At the KTM 2014 Press Camp we had the opportunity to encounter one of the Austrian brand’s most important models of next season’s range, the Aera, in the 27.5 inch wheels version. The bike is all about an attempt of the manufacturer to offer a quality carbon frame at a very competitive price.
For now, there are 2 versions of Aera, namely the Comp (11,15 kg), with a recommended retail price of 1.699 euros, and the Pro (10,9 kg), that has a recommended pricing set at 1.999 euros. If the prices will vary, that will be a matter that is up to the dealers, but at the recommended value, the Aera Pro is about 100-200 euros cheaper than similar equipped aluminum models of various competitors.

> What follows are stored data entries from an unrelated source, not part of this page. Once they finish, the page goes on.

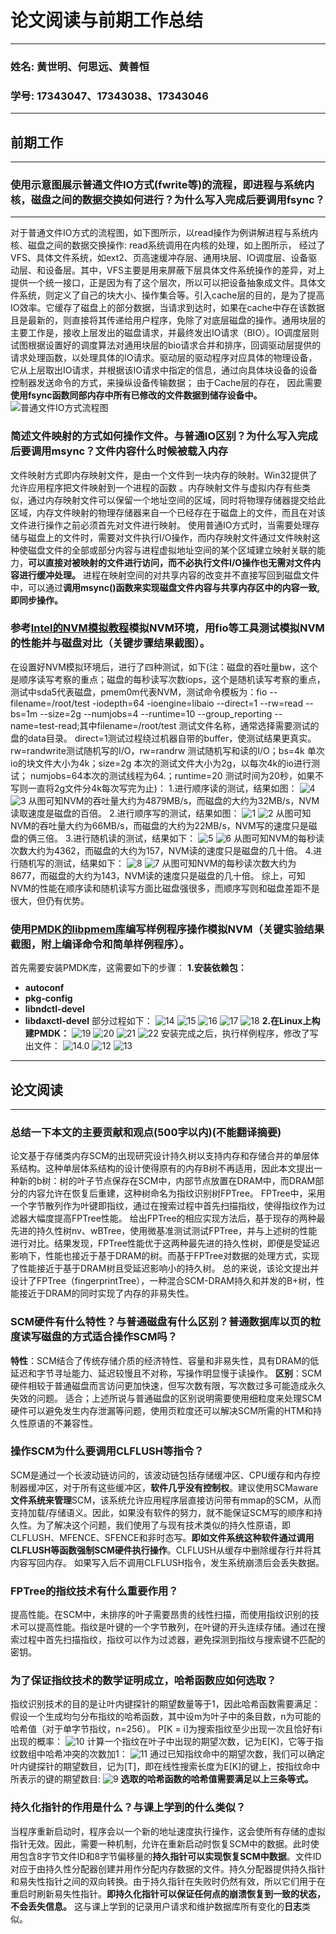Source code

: # **论文阅读与前期工作总结**

* * *

### **姓名:** 黄世明、何思远、黄善恒

### **学号:** 17343047、17343038、17343046

* * *

## **前期工作**

* * *

### **使用示意图展示普通文件IO方式(fwrite等)的流程，即进程与系统内核，磁盘之间的数据交换如何进行？为什么写入完成后要调用fsync？**

* * *

对于普通文件IO方式的流程图，如下图所示，以read操作为例讲解进程与系统内核、磁盘之间的数据交换操作:
read系统调用在内核的处理，如上图所示， 经过了VFS、具体文件系统，如ext2、页高速缓冲存层、通用块层、IO调度层、设备驱动层、和设备层。其中，VFS主要是用来屏蔽下层具体文件系统操作的差异，对上提供一个统一接口，正是因为有了这个层次，所以可以把设备抽象成文件。具体文件系统，则定义了自己的块大小、操作集合等。引入cache层的目的，是为了提高IO效率。它缓存了磁盘上的部分数据，当请求到达时，如果在cache中存在该数据且是最新的，则直接将其传递给用户程序，免除了对底层磁盘的操作。通用块层的主要工作是，接收上层发出的磁盘请求，并最终发出IO请求（BIO）。IO调度层则试图根据设置好的调度算法对通用块层的bio请求合并和排序，回调驱动层提供的请求处理函数，以处理具体的IO请求。驱动层的驱动程序对应具体的物理设备，它从上层取出IO请求，并根据该IO请求中指定的信息，通过向具体块设备的设备控制器发送命令的方式，来操纵设备传输数据；
由于Cache层的存在， 因此需要**使用fsync函数同部内存中所有已修改的文件数据到储存设备中。**
![普通文件IO方式流程图](http://hi.csdn.net/attachment/201110/26/0_1319646288K9Bx.gif)

### **简述文件映射的方式如何操作文件。与普通IO区别？为什么写入完成后要调用msync？文件内容什么时候被载入内存**

文件映射方式即内存映射文件，是由一个文件到一块内存的映射。Win32提供了允许应用程序把文件映射到一个进程的函数 。内存映射文件与虚拟内存有些类似，通过内存映射文件可以保留一个地址空间的区域，同时将物理存储器提交给此区域，内存文件映射的物理存储器来自一个已经存在于磁盘上的文件，而且在对该文件进行操作之前必须首先对文件进行映射。
使用普通IO方式时，当需要处理存储与磁盘上的文件时，需要对文件执行I/O操作，而内存映射文件通过文件映射这种使磁盘文件的全部或部分内容与进程虚拟地址空间的某个区域建立映射关联的能力，**可以直接对被映射的文件进行访问，而不必执行文件I/O操作也无需对文件内容进行缓冲处理。** 
进程在映射空间的对共享内容的改变并不直接写回到磁盘文件中，可以通过**调用msync()函数来实现磁盘文件内容与共享内存区中的内容一致,即同步操作。**

### **参考[Intel的NVM模拟教程](https://software.intel.com/zh-cn/articles/how-to-emulate-persistent-memory-on-an-intel-architecture-server)模拟NVM环境，用fio等工具测试模拟NVM的性能并与磁盘对比（关键步骤结果截图）。**

在设置好NVM模拟环境后，进行了四种测试，如下(注：磁盘的吞吐量bw，这个是顺序读写考察的重点；磁盘的每秒读写次数iops，这个是随机读写考察的重点，测试中sda5代表磁盘，pmem0m代表NVM，测试命令模板为：fio --filename=/root/test -iodepth=64 -ioengine=libaio --direct=1 --rw=read --bs=1m --size=2g --numjobs=4 --runtime=10 --group_reporting --name=test-read;其中filename=/root/test 测试文件名称，通常选择需要测试的盘的data目录。 direct=1测试过程绕过机器自带的buffer，使测试结果更真实。 rw=randwrite测试随机写的I/O，rw=randrw 测试随机写和读的I/O；bs=4k 单次io的块文件大小为4k；size=2g 本次的测试文件大小为2g，以每次4k的io进行测试； numjobs=64本次的测试线程为64.；runtime=20 测试时间为20秒，如果不写则一直将2g文件分4k每次写完为止)：
1.进行顺序读的测试，结果如图：
![4](./assert/4.png)
![3](./assert/3.png)
从图可知NVM的吞吐量大约为4879MB/s，而磁盘的大约为32MB/s，NVM读取速度是磁盘的百倍。
2.进行顺序写的测试，结果如图：
![1](./assert/1.png)
![2](./assert/2.png)
从图可知NVM的吞吐量大约为66MB/s，而磁盘的大约为22MB/s，NVM写的速度只是磁盘的俩三倍。
3.进行随机读的测试，结果如下：
![5](./assert/5.png)
![6](./assert/6.png)
从图可知NVM的每秒读次数大约为4362，而磁盘的大约为157，NVM读的速度只是磁盘的几十倍。
4.进行随机写的测试，结果如下：
![8](./assert/8.png)
![7](./assert/7.png)
从图可知NVM的每秒读次数大约为8677，而磁盘的大约为143，NVM读的速度只是磁盘的几十倍。
综上，可知NVM的性能在顺序读和随机读写方面比磁盘强很多，而顺序写则和磁盘差距不是很大，但仍有优势。

### **使用[PMDK的libpmem库](http://pmem.io/pmdk/libpmem/)编写样例程序操作模拟NVM（关键实验结果截图，附上编译命令和简单样例程序）。**

首先需要安装PMDK库，这需要如下的步骤：
**1.安装依赖包：**

- **autoconf**
- **pkg-config**
- **libndctl-devel** 
- **libdaxctl-devel**
  部分过程如下：
  ![14](./assert/14.png)
  ![15](./assert/15.png)
  ![16](./assert/16.png)
  ![17](./assert/17.png)
  ![18](./assert/18.png)
  **2.在Linux上构建PMDK：**
  ![19](./assert/19.png)
  ![20](./assert/20.png)
  ![21](./assert/21.png)
  ![22](./assert/22.png)
  安装完成之后，执行样例程序，修改了写出文件：
  ![14.0](./assert/14.0.png)
  ![12](./assert/12.png)
  ![13](./assert/13.png)

* * *

## **论文阅读**

* * *

### **总结一下本文的主要贡献和观点(500字以内)(不能翻译摘要)**

论文基于存储类内存SCM的出现研究设计持久树以支持内存和存储合并的单层体系结构。这种单层体系结构的设计使得原有的内存B树不再适用，因此本文提出一种新的b树：树的叶子节点保存在SCM中，内部节点放置在DRAM中，而DRAM部分的内容允许在恢复后重建，这种树命名为指纹识别树FPTree。
FPTree中，采用一个字节散列作为叶键即指纹，通过在搜索过程中首先扫描指纹，使得指纹作为过滤器大幅度提高FPTree性能。
给出FPTree的相应实现方法后，基于现存的两种最先进的持久性树nv、wBTree，使用微基准测试测试FPTree，并与上述树的性能进行对比。结果发现，FPTree性能优于这两种最先进的持久性树，即便是受延迟影响下，性能也接近于基于DRAM的树。而基于FPTree对数据的处理方式，实现了性能接近于基于DRAM树且受延迟影响小的持久树。
总的来说，该论文提出并设计了FPTree（fingerprintTree），一种混合SCM-DRAM持久和并发的B+树，性能接近于DRAM的同时实现了内存的非易失性。

### **SCM硬件有什么特性？与普通磁盘有什么区别？普通数据库以页的粒度读写磁盘的方式适合操作SCM吗？**

**特性**：SCM结合了传统存储介质的经济特性、容量和非易失性，具有DRAM的低延迟和字节寻址能力、延迟较慢且不对称，写操作明显慢于读操作。
**区别**：SCM硬件相较于普通磁盘而言访问更加快速，但写次数有限，写次数过多可能造成永久失效的问题。
适合；上述所说与普通磁盘的区别说明需要使用细粒度来处理SCM硬件可以避免发生内存泄漏等问题，使用页粒度还可以解决SCM所需的HTM和持久性原语的不兼容性。

### **操作SCM为什么要调用CLFLUSH等指令？**

SCM是通过一个长波动链访问的，该波动链包括存储缓冲区、CPU缓存和内存控制器缓冲区，对于所有这些缓冲区，**软件几乎没有控制权**。建议使用SCMaware**文件系统来管理**SCM，该系统允许应用程序层直接访问带有mmap的SCM，从而支持加载/存储语义。因此，如果没有软件的努力，就不能保证SCM写的顺序和持久性。为了解决这个问题，我们使用了与现有技术类似的持久性原语，即CLFLUSH、MFENCE、SFENCE和非时态写。**即如文件系统这种软件通过调用CLFLUSH等函数强制SCM硬件执行操作**。CLFLUSH从缓存中删除缓存行并将其内容写回内存。 如果写入后不调用CLFLUSH指令，发生系统崩溃后会丢失数据。

### **FPTree的指纹技术有什么重要作用？**

提高性能。在SCM中，未排序的叶子需要昂贵的线性扫描，而使用指纹识别的技术可以提高性能。指纹是叶键的一个字节散列，在叶键的开头连续存储。通过在搜索过程中首先扫描指纹，指纹可以作为过滤器，避免探测到指纹与搜索键不匹配的密钥。

### **为了保证指纹技术的数学证明成立，哈希函数应如何选取？**

指纹识别技术的目的是让叶内键探针的期望数量等于1，因此哈希函数需要满足：
假设一个生成均匀分布指纹的哈希函数，其中设m为叶子中的条目数，n为可能的哈希值（对于单字节指纹，n=256）。
P[K = i]为搜索指纹至少出现一次且恰好有i出现的概率：
![10](./assert/10.png)
计算一个指纹在叶子中出现的期望次数，记为E[K]，它等于指纹数组中哈希冲突的次数加1：
![11](./assert/11.png)
通过已知指纹命中的期望次数，我们可以确定叶内键探针的期望数目，记为[T]，即在线性搜索长度为E[K]的键上，按指纹命中所表示的键的期望数目:
![9](./assert/9.png)
**选取的哈希函数的哈希值需要满足以上三条等式。**

### **持久化指针的作用是什么？与课上学到的什么类似？**

当程序重新启动时，程序会以一个新的地址速度执行操作，这会使所有存储的虚拟指针无效。因此，需要一种机制，允许在重新启动时恢复SCM中的数据。此时使用包含8字节文件ID和8字节偏移量的**持久指针可以实现恢复SCM中数据**。文件ID对应于由持久性分配器创建并用作分配内存数据的文件。持久分配器提供持久指针和易失性指针之间的双向转换。由于持久指针在失败时仍然有效，所以它们用于在重启时刷新易失性指针。**即持久化指针可以保证任何点的崩溃恢复到一致的状态，不会丢失信息。** 这与课上学到的记录用户请求和维护数据库所有变化的**日志**类似。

A 27.5 inch mountain bike stands for more responsive handling compared to 29ers, and a higher rolling speed compared to 26ers. If this was already obvious, the smooth and accurate control of the bike comes into play shortly only after you start riding it.

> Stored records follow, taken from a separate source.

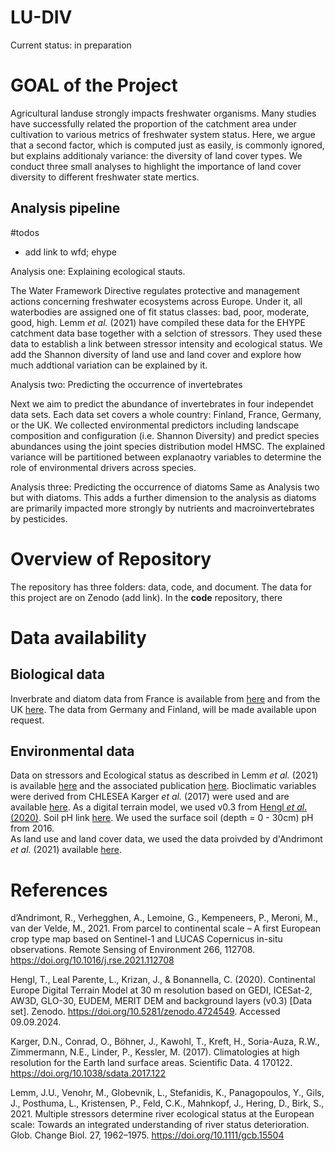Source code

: # LU-DIV

Current status: in preparation

# GOAL of the Project

Agricultural landuse strongly impacts freshwater organisms. Many studies have successfully related the proportion of the catchment area under cultivation to various metrics of freshwater system status. Here, we argue that a second factor, which is computed just as easily, is commonly ignored, but explains additionaly variance: the diversity of land cover types. We conduct three small analyses to highlight the importance of land cover diversity to different freshwater state mertics.  

## Analysis pipeline 

#todos
- add link to wfd; ehype

Analysis one: Explaining ecological stauts. 

The Water Framework Directive regulates protective and management actions concerning freshwater ecosystems across Europe. Under it, all waterbodies are assigned one of fit status classes: bad, poor, moderate, good, high. Lemm *et al.* (2021) have compiled these data for the EHYPE catchment data base together with a selction of stressors. They used these data to establish a link between stressor intensity and ecological status. We add the Shannon diversity of land use and land cover and explore how much addtional variation can be explained by it. 

Analysis two: Predicting the occurrence of invertebrates

Next we aim to predict the abundance of invertebrates in four independet data sets. Each data set covers a whole country: Finland, France, Germany, or the UK. We collected environmental predictors including landscape composition and configuration (i.e. Shannon Diversity) and predict species abundances using the joint species distribution model HMSC. The explained variance will be partitioned between explanaotry variables to determine the role of environmental drivers across species.   

Analysis three: Predicting the occurrence of diatoms
Same as Analysis two but with diatoms. This adds a further dimension to the analysis as diatoms are primarily impacted more strongly by nutrients and macroinvertebrates by pesticides. 

# Overview of Repository
The repository has three folders: data, code, and document. 
The data for this project are on Zenodo (add link). In the **code** repository, there 

# Data availability 

## Biological data
Inverbrate and diatom data from France is available from [here](https://naiades.eaufrance.fr/france-entiere#/) and from the UK [here](https://environment.data.gov.uk/ecology/explorer/). 
The data from Germany and Finland, will be made available upon request. 

## Environmental data
Data on stressors and Ecological status as described in Lemm *et al.* (2021) is available [here](https://zenodo.org/records/4322819) and the associated publication [here](https://onlinelibrary.wiley.com/doi/full/10.1111/gcb.15504). 
Bioclimatic variables were derived from CHLESEA Karger *et al.* (2017) were used and are available [here](https://chelsa-climate.org/bioclim/). 
As a digital terrain model, we used v0.3 from [Hengl *et al*. (2020)](https://zenodo.org/records/4724549). 
Soil pH link [here](https://stac.ecodatacube.eu/sol_ph.h2o_eumap/collection.json). We used the surface soil (depth = 0 - 30cm) pH from 2016.  
As land use and land cover data, we used the data proivded by d'Andrimont *et al.* (2021) available [here](https://data.jrc.ec.europa.eu/dataset/15f86c84-eae1-4723-8e00-c1b35c8f56b9). 


# References 
d’Andrimont, R., Verhegghen, A., Lemoine, G., Kempeneers, P., Meroni, M., van der Velde, M., 2021. From parcel to continental scale – A first European crop type map based on Sentinel-1 and LUCAS Copernicus in-situ observations. Remote Sensing of Environment 266, 112708. https://doi.org/10.1016/j.rse.2021.112708    

Hengl, T., Leal Parente, L., Krizan, J., & Bonannella, C. (2020). Continental Europe Digital Terrain Model at 30 m resolution based on GEDI, ICESat-2, AW3D, GLO-30, EUDEM, MERIT DEM and background layers (v0.3) [Data set]. Zenodo. https://doi.org/10.5281/zenodo.4724549. Accessed 09.09.2024.     

Karger, D.N., Conrad, O., Böhner, J., Kawohl, T., Kreft, H., Soria-Auza, R.W., Zimmermann, N.E., Linder, P., Kessler, M. (2017). Climatologies at high resolution for the Earth land surface areas. Scientific Data. 4 170122. https://doi.org/10.1038/sdata.2017.122   

Lemm, J.U., Venohr, M., Globevnik, L., Stefanidis, K., Panagopoulos, Y., Gils, J., Posthuma, L., Kristensen, P., Feld, C.K., Mahnkopf, J., Hering, D., Birk, S., 2021. Multiple stressors determine river ecological status at the European scale: Towards an integrated understanding of river status deterioration. Glob. Change Biol. 27, 1962–1975. https://doi.org/10.1111/gcb.15504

The head tube angle measures 70 degress, while, surprisingly, the seat tube 75. Put into common language, climbing becomes more easy to do, given the fact that a regular cross-country model would have featured a 72-73 degree angle. Aside form this efficient angle, the tapered (conical) shape of the seat tube increases stiffness. This very shape that is larger in the bottom bracket area, and thinner at the seat clamp also allowed mounting a smaller diameter seat post, of 27.2 mm, which is more flexible, enhancing comfort. Although this mention was left out of the presentation flyer, once on the trail, you can feel it for yourself.
The sit on the bike has to do more with racing than a sporty style, eventhough the manufacturer didn’t mount a long stem. Of course, the seat tube angle contributes to a more stretched position, but it’s kind of far from becoming a back ache. We mustn’t forget about the brake caliper mount, found on the chainstay, that allows installing an 180mm rotor, and sets the maximum width of the tires that can be used on the Aera 27.5: 2.25 inches.

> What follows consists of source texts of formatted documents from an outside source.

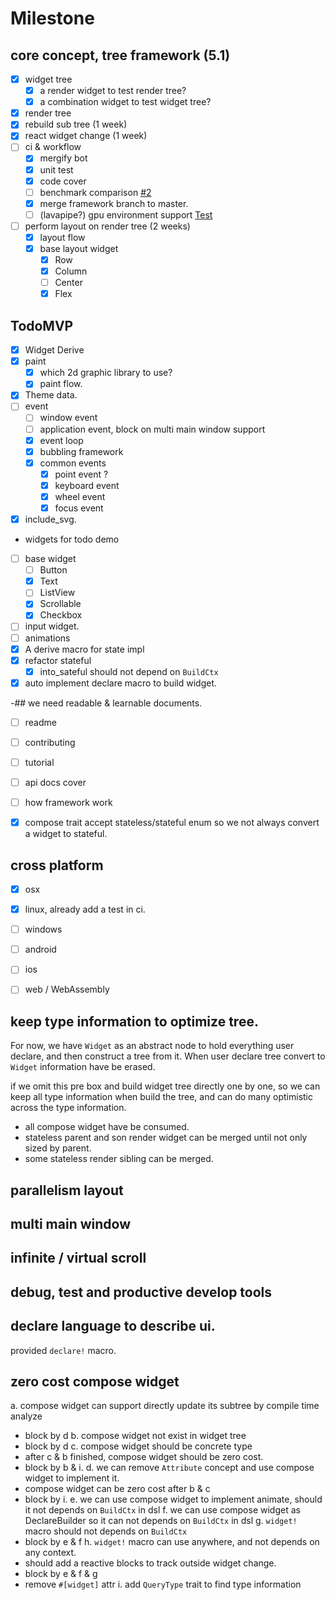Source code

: # Milestone

## core concept, tree framework (5.1)
 
- [x] widget tree
  - [x] a render widget to test render tree?
  - [x] a combination widget to test widget tree?
- [x] render tree
- [x] rebuild sub tree (1 week)
- [x] react widget change (1 week)
- [ ] ci & workflow
  - [x] mergify bot
  - [x] unit test 
  - [x] code cover
  - [ ] benchmark comparison [#2](https://github.com/M-Adoo/Ribir/issues/2)
  - [x] merge framework branch to master.
  - [ ] (lavapipe?) gpu environment support [Test](./doc/develope.md#Test)
- [ ] perform layout on render tree (2 weeks)
  - [x] layout flow
  - [x] base layout widget
    - [x] Row
    - [x] Column
    - [ ] Center
    - [x] Flex

## TodoMVP

- [x] Widget Derive
- [x] paint
  - [x] which 2d graphic library to use?
  - [x] paint flow.
- [x] Theme data.
- [ ] event  
  - [ ] window event
  - [ ] application event, block on multi main window support
  - [x] event loop
  - [x] bubbling framework
  - [x] common events
    - [x] point event ?
    - [x] keyboard event
    - [x] wheel event
    - [x] focus event

- [x] include_svg.
- widgets for todo demo
- [ ] base widget
  - [ ] Button
  - [x] Text
  - [ ] ListView
  - [x] Scrollable
  - [x] Checkbox
- [ ] input widget.
- [ ] animations
- [x] A derive macro for state impl
- [x] refactor stateful
  - [x] into_sateful should not depend on `BuildCtx`
- [x] auto implement declare macro to build widget.

-## we need readable & learnable documents.
  - [ ] readme
  - [ ] contributing
  - [ ] tutorial
  - [ ] api docs cover
  - [ ] how framework work

- [x] compose trait accept stateless/stateful enum so we not always convert a widget to stateful.

## cross platform

- [x] osx
- [x] linux, already add a test in ci.
- [ ] windows
- [ ] android
- [ ] ios
- [ ] web / WebAssembly


##  keep type information to optimize tree.

For now, we have `Widget` as an abstract node to hold everything user declare, and then construct a tree from it. When user declare tree convert to `Widget` information have be erased. 

if we omit this pre box and build widget tree directly one by one, so we can keep all type information when build the tree, and can do many optimistic across the type information.

- all compose widget have be consumed.
- stateless parent and son render widget can be merged until not only sized by parent.
- some stateless render sibling can be merged.



## parallelism layout 

## multi main window

## infinite / virtual scroll

## debug, test and productive develop tools

## declare language to describe ui.

provided `declare!` macro.


## zero cost compose widget

a. compose widget can support directly update its subtree by compile time analyze
  - block by d
b. compose widget not exist in widget tree
  - block by d
c. compose widget should be concrete type
  - after c & b finished, compose widget should be zero cost.
  - block by b & i.
d. we can remove `Attribute` concept and use compose widget to implement it.
  - compose widget can be zero cost after b & c
  - block by i.
e. we can use compose widget to implement animate, should it not depends on `BuildCtx` in dsl
f. we can use compose widget as DeclareBuilder so it can not depends on `BuildCtx` in dsl
g. `widget!` macro should not depends on `BuildCtx`
  - block by e & f
h. `widget!` macro can use anywhere, and not depends on any context.
  - should add a reactive blocks to track outside widget change.
  - block by e & f & g
  - remove `#[widget]` attr
i. add `QueryType` trait to find type information 

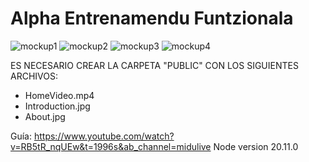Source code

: # Alpha Entrenamendu Funtzionala
![mockup1](https://github.com/aldeko3/AlphaFuntzionala/assets/23291563/8ccf1ea2-415f-4e0c-9837-1fe420698da5)
![mockup2](https://github.com/aldeko3/AlphaFuntzionala/assets/23291563/9c27089b-140d-400e-aa8d-22964992e210)
![mockup3](https://github.com/aldeko3/AlphaFuntzionala/assets/23291563/f893c1ba-0e50-4ab0-b691-1d4dd9f829d7)
![mockup4](https://github.com/aldeko3/AlphaFuntzionala/assets/23291563/b10825c3-ce4e-410a-87d9-457145a48c3b)

ES NECESARIO CREAR LA CARPETA "PUBLIC" CON LOS SIGUIENTES ARCHIVOS:
  - HomeVideo.mp4
  - Introduction.jpg
  - About.jpg

Guía: https://www.youtube.com/watch?v=RB5tR_nqUEw&t=1996s&ab_channel=midulive
Node version 20.11.0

Finally, KTM used most of its current technologies to produce a stiff frame: PressFit bottom bracket, a very solid bottom bracket shell, tapered head tube, oval seat- and chainstays. In addition, cable routing runs inside the frame, but a QR 142x12mm thru axle mounting is missing.
Who does this mountain bike suit best?
Basicly, if you’re looking for a light hardtail (frameweight is of 1.1 kilograms) that you can race on in competition, Aera fits this picture. Although the model doesn’t feature top specification, with Shimano SLX components included in the drivetrain, the parts mounted do their job just fine, being quite reliable. Anyway, the upgrade list is opened, and one thing is sure: Aera’s frame is top notch, and only 10 grams heavier than the top end model Myroon’s one.
The Aera 27.5 Pro left me with a good impression, yet I wasn’t too surprised by this, as I took into account its weight and components. It tops its competitors by several features, such as the very light carbon frame, 75 degree seat tube, high stiffness, and, above all, the price. In this price segment, other manufacturers go for aluminum frames, but KTM opted not only for carbon, but for quality carbon.